-------- Records for the task

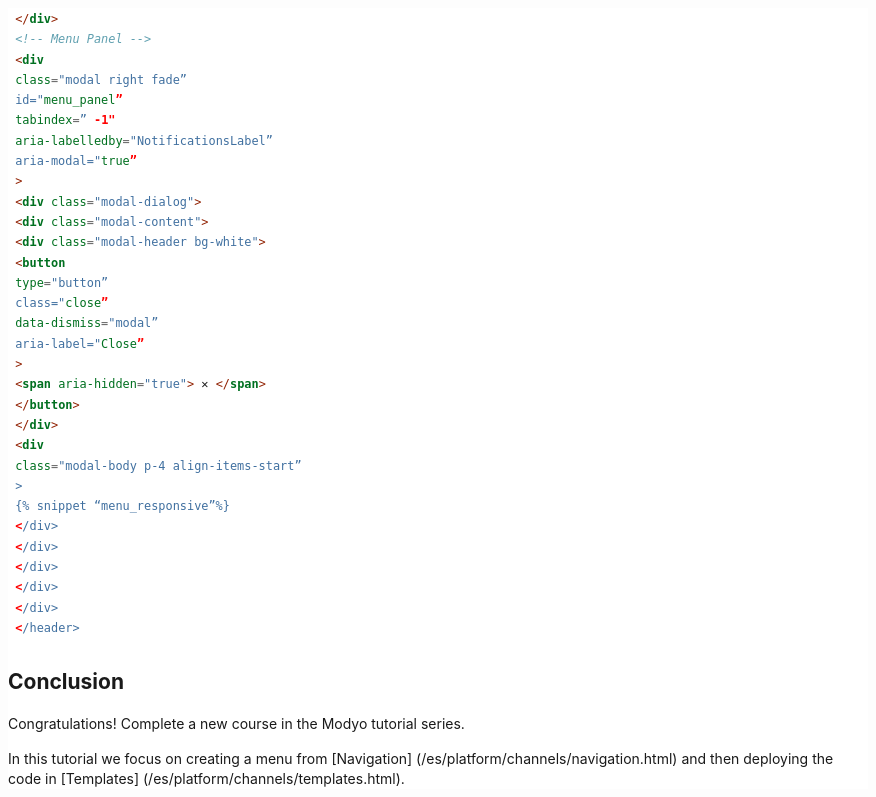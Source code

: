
 ```html
 </div> 
 <!-- Menu Panel --> 
 <div
 class="modal right fade”
 id="menu_panel”
 tabindex=” -1"
 aria-labelledby="NotificationsLabel”
 aria-modal="true”
 >
 <div class="modal-dialog"> 
 <div class="modal-content"> 
 <div class="modal-header bg-white"> 
 <button
 type="button”
 class="close”
 data-dismiss="modal”
 aria-label="Close”
 >
 <span aria-hidden="true"> ✕ </span> 
 </button> 
 </div> 
 <div
 class="modal-body p-4 align-items-start”
 >
 {% snippet “menu_responsive”%}
 </div> 
 </div> 
 </div> 
 </div> 
 </div> 
 </header> 
```

## Conclusion

Congratulations! Complete a new course in the Modyo tutorial series.

In this tutorial we focus on creating a menu from [Navigation] (/es/platform/channels/navigation.html) and then deploying the code in [Templates] (/es/platform/channels/templates.html).
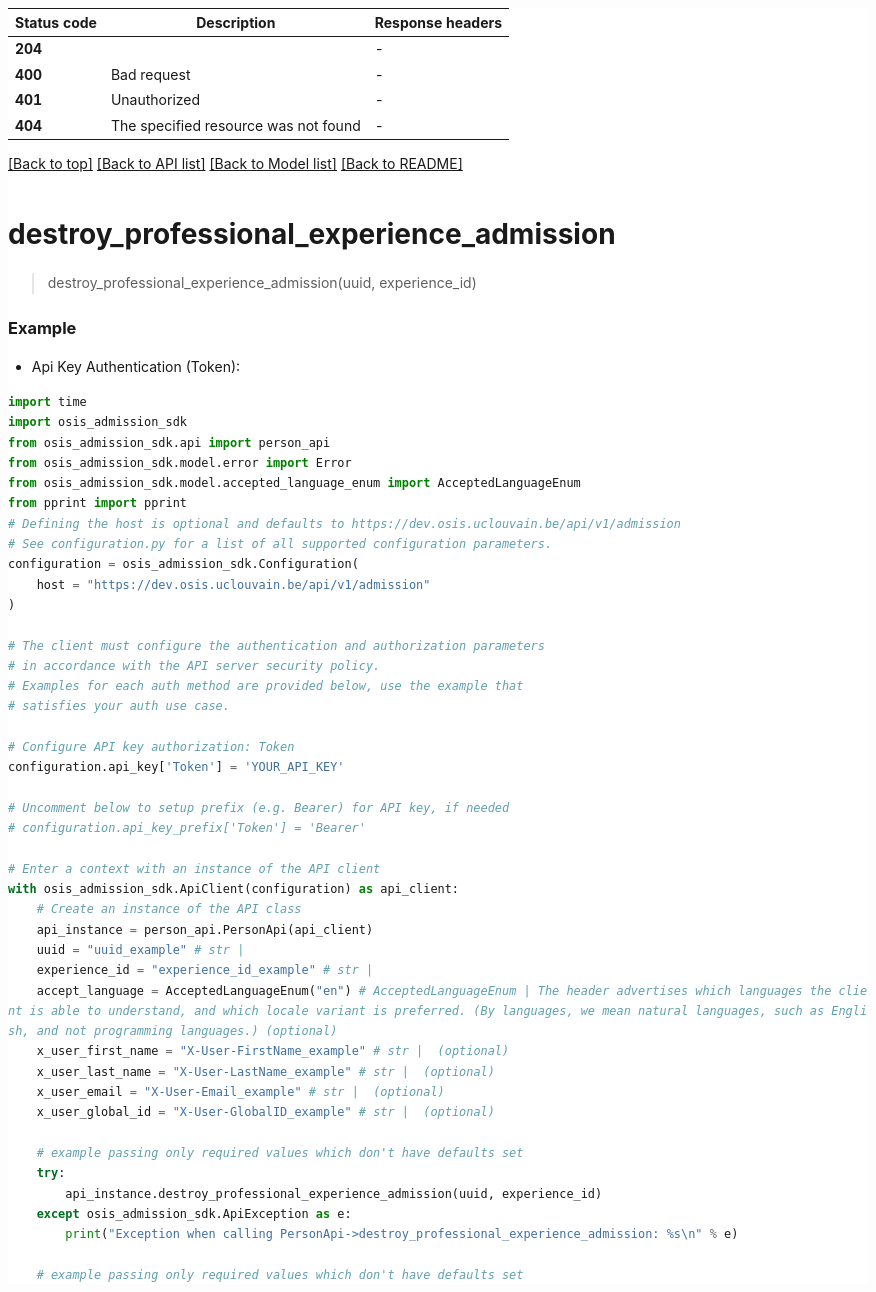 | Status code | Description | Response headers |
|-------------|-------------|------------------|
**204** |  |  -  |
**400** | Bad request |  -  |
**401** | Unauthorized |  -  |
**404** | The specified resource was not found |  -  |

[[Back to top]](#) [[Back to API list]](../README.md#documentation-for-api-endpoints) [[Back to Model list]](../README.md#documentation-for-models) [[Back to README]](../README.md)

# **destroy_professional_experience_admission**
> destroy_professional_experience_admission(uuid, experience_id)



### Example

* Api Key Authentication (Token):

```python
import time
import osis_admission_sdk
from osis_admission_sdk.api import person_api
from osis_admission_sdk.model.error import Error
from osis_admission_sdk.model.accepted_language_enum import AcceptedLanguageEnum
from pprint import pprint
# Defining the host is optional and defaults to https://dev.osis.uclouvain.be/api/v1/admission
# See configuration.py for a list of all supported configuration parameters.
configuration = osis_admission_sdk.Configuration(
    host = "https://dev.osis.uclouvain.be/api/v1/admission"
)

# The client must configure the authentication and authorization parameters
# in accordance with the API server security policy.
# Examples for each auth method are provided below, use the example that
# satisfies your auth use case.

# Configure API key authorization: Token
configuration.api_key['Token'] = 'YOUR_API_KEY'

# Uncomment below to setup prefix (e.g. Bearer) for API key, if needed
# configuration.api_key_prefix['Token'] = 'Bearer'

# Enter a context with an instance of the API client
with osis_admission_sdk.ApiClient(configuration) as api_client:
    # Create an instance of the API class
    api_instance = person_api.PersonApi(api_client)
    uuid = "uuid_example" # str | 
    experience_id = "experience_id_example" # str | 
    accept_language = AcceptedLanguageEnum("en") # AcceptedLanguageEnum | The header advertises which languages the client is able to understand, and which locale variant is preferred. (By languages, we mean natural languages, such as English, and not programming languages.) (optional)
    x_user_first_name = "X-User-FirstName_example" # str |  (optional)
    x_user_last_name = "X-User-LastName_example" # str |  (optional)
    x_user_email = "X-User-Email_example" # str |  (optional)
    x_user_global_id = "X-User-GlobalID_example" # str |  (optional)

    # example passing only required values which don't have defaults set
    try:
        api_instance.destroy_professional_experience_admission(uuid, experience_id)
    except osis_admission_sdk.ApiException as e:
        print("Exception when calling PersonApi->destroy_professional_experience_admission: %s\n" % e)

    # example passing only required values which don't have defaults set
```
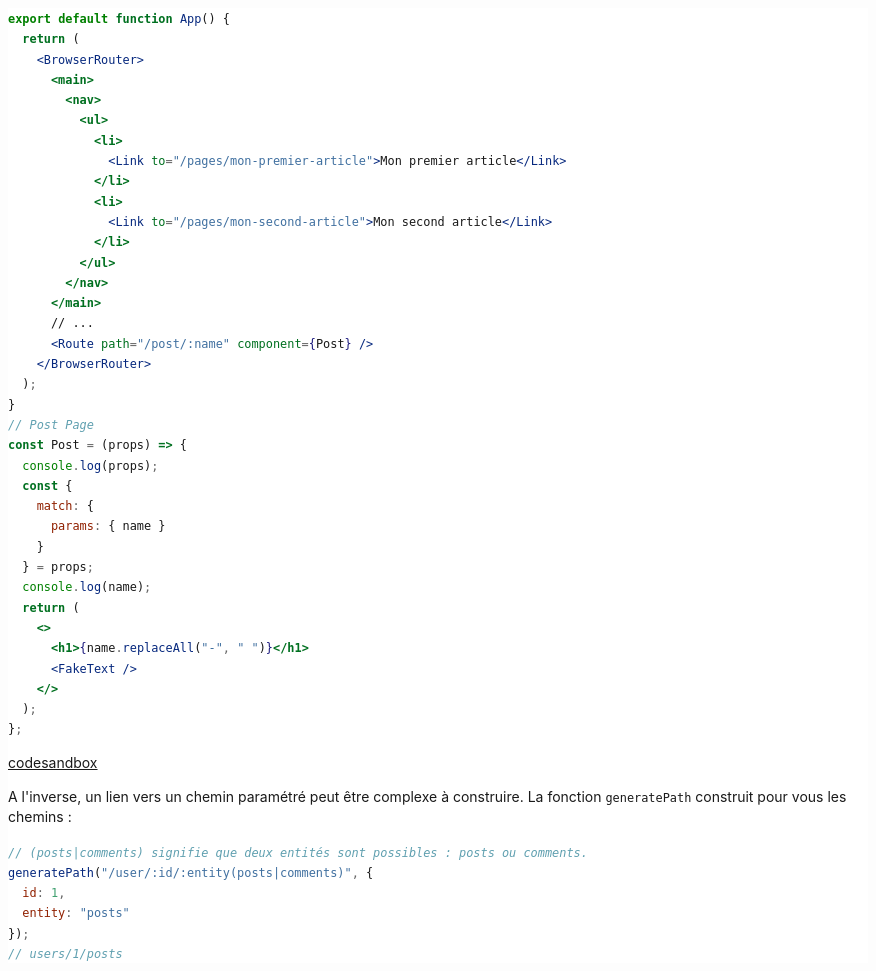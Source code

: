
 ```jsx
export default function App() {
  return (
    <BrowserRouter>
      <main>
        <nav>
          <ul>
            <li>
              <Link to="/pages/mon-premier-article">Mon premier article</Link>
            </li>
            <li>
              <Link to="/pages/mon-second-article">Mon second article</Link>
            </li>
          </ul>
        </nav>
      </main>
      // ...
      <Route path="/post/:name" component={Post} />
    </BrowserRouter>
  );
}
// Post Page
const Post = (props) => {
  console.log(props);
  const {
    match: {
      params: { name }
    }
  } = props;
  console.log(name);
  return (
    <>
      <h1>{name.replaceAll("-", " ")}</h1>
      <FakeText />
    </>
  );
};
```
[codesandbox](https://codesandbox.io/s/react-router-params-with-props-edrz0?file=/src/App.js)

A l'inverse, un lien vers un chemin paramétré peut être complexe à construire. La fonction `generatePath` construit pour vous les chemins :

```jsx
// (posts|comments) signifie que deux entités sont possibles : posts ou comments.
generatePath("/user/:id/:entity(posts|comments)", {
  id: 1,
  entity: "posts"
});
// users/1/posts
```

----------------

--- Work task ---
Please give the records above again exactly as they stand, with no pictures.

--- Completed task ---
Source code

:
 ```html
 </div> 
 <!-- Menu Panel --> 
 <div
 class="modal right fade”
 id="menu_panel”
 tabindex=” -1"
 aria-labelledby="NotificationsLabel”
 aria-modal="true”
 >
 <div class="modal-dialog"> 
 <div class="modal-content"> 
 <div class="modal-header bg-white"> 
 <button
 type="button”
 class="close”
 data-dismiss="modal”
 aria-label="Close”
 >
 <span aria-hidden="true"> ✕ </span> 
 </button> 
 </div> 
 <div
 class="modal-body p-4 align-items-start”
 >
 {% snippet “menu_responsive”%}
 </div> 
 </div> 
 </div> 
 </div> 
 </div> 
 </header> 
```

## Conclusion

Congratulations! Complete a new course in the Modyo tutorial series.

In this tutorial we focus on creating a menu from [Navigation] (/es/platform/channels/navigation.html) and then deploying the code in [Templates] (/es/platform/channels/templates.html).
 | Status code | Description | Response headers |
|-------------|-------------|------------------|
**204** |  |  -  |
**400** | Bad request |  -  |
**401** | Unauthorized |  -  |
**404** | The specified resource was not found |  -  |

[[Back to top]](#) [[Back to API list]](../README.md#documentation-for-api-endpoints) [[Back to Model list]](../README.md#documentation-for-models) [[Back to README]](../README.md)

# **destroy_professional_experience_admission**
> destroy_professional_experience_admission(uuid, experience_id)



### Example

* Api Key Authentication (Token):

```python
import time
import osis_admission_sdk
from osis_admission_sdk.api import person_api
from osis_admission_sdk.model.error import Error
from osis_admission_sdk.model.accepted_language_enum import AcceptedLanguageEnum
from pprint import pprint
# Defining the host is optional and defaults to https://dev.osis.uclouvain.be/api/v1/admission
# See configuration.py for a list of all supported configuration parameters.
configuration = osis_admission_sdk.Configuration(
    host = "https://dev.osis.uclouvain.be/api/v1/admission"
)

# The client must configure the authentication and authorization parameters
# in accordance with the API server security policy.
# Examples for each auth method are provided below, use the example that
# satisfies your auth use case.

# Configure API key authorization: Token
configuration.api_key['Token'] = 'YOUR_API_KEY'

# Uncomment below to setup prefix (e.g. Bearer) for API key, if needed
# configuration.api_key_prefix['Token'] = 'Bearer'

# Enter a context with an instance of the API client
with osis_admission_sdk.ApiClient(configuration) as api_client:
    # Create an instance of the API class
    api_instance = person_api.PersonApi(api_client)
    uuid = "uuid_example" # str | 
    experience_id = "experience_id_example" # str | 
    accept_language = AcceptedLanguageEnum("en") # AcceptedLanguageEnum | The header advertises which languages the client is able to understand, and which locale variant is preferred. (By languages, we mean natural languages, such as English, and not programming languages.) (optional)
    x_user_first_name = "X-User-FirstName_example" # str |  (optional)
    x_user_last_name = "X-User-LastName_example" # str |  (optional)
    x_user_email = "X-User-Email_example" # str |  (optional)
    x_user_global_id = "X-User-GlobalID_example" # str |  (optional)

    # example passing only required values which don't have defaults set
    try:
        api_instance.destroy_professional_experience_admission(uuid, experience_id)
    except osis_admission_sdk.ApiException as e:
        print("Exception when calling PersonApi->destroy_professional_experience_admission: %s\n" % e)

    # example passing only required values which don't have defaults set
```
Source code

:
 ```jsx
export default function App() {
  return (
    <BrowserRouter>
      <main>
        <nav>
          <ul>
            <li>
              <Link to="/pages/mon-premier-article">Mon premier article</Link>
            </li>
            <li>
              <Link to="/pages/mon-second-article">Mon second article</Link>
            </li>
          </ul>
        </nav>
      </main>
      // ...
      <Route path="/post/:name" component={Post} />
    </BrowserRouter>
  );
}
// Post Page
const Post = (props) => {
  console.log(props);
  const {
    match: {
      params: { name }
    }
  } = props;
  console.log(name);
  return (
    <>
      <h1>{name.replaceAll("-", " ")}</h1>
      <FakeText />
    </>
  );
};
```
[codesandbox](https://codesandbox.io/s/react-router-params-with-props-edrz0?file=/src/App.js)

A l'inverse, un lien vers un chemin paramétré peut être complexe à construire. La fonction `generatePath` construit pour vous les chemins :

```jsx
// (posts|comments) signifie que deux entités sont possibles : posts ou comments.
generatePath("/user/:id/:entity(posts|comments)", {
  id: 1,
  entity: "posts"
});
// users/1/posts
```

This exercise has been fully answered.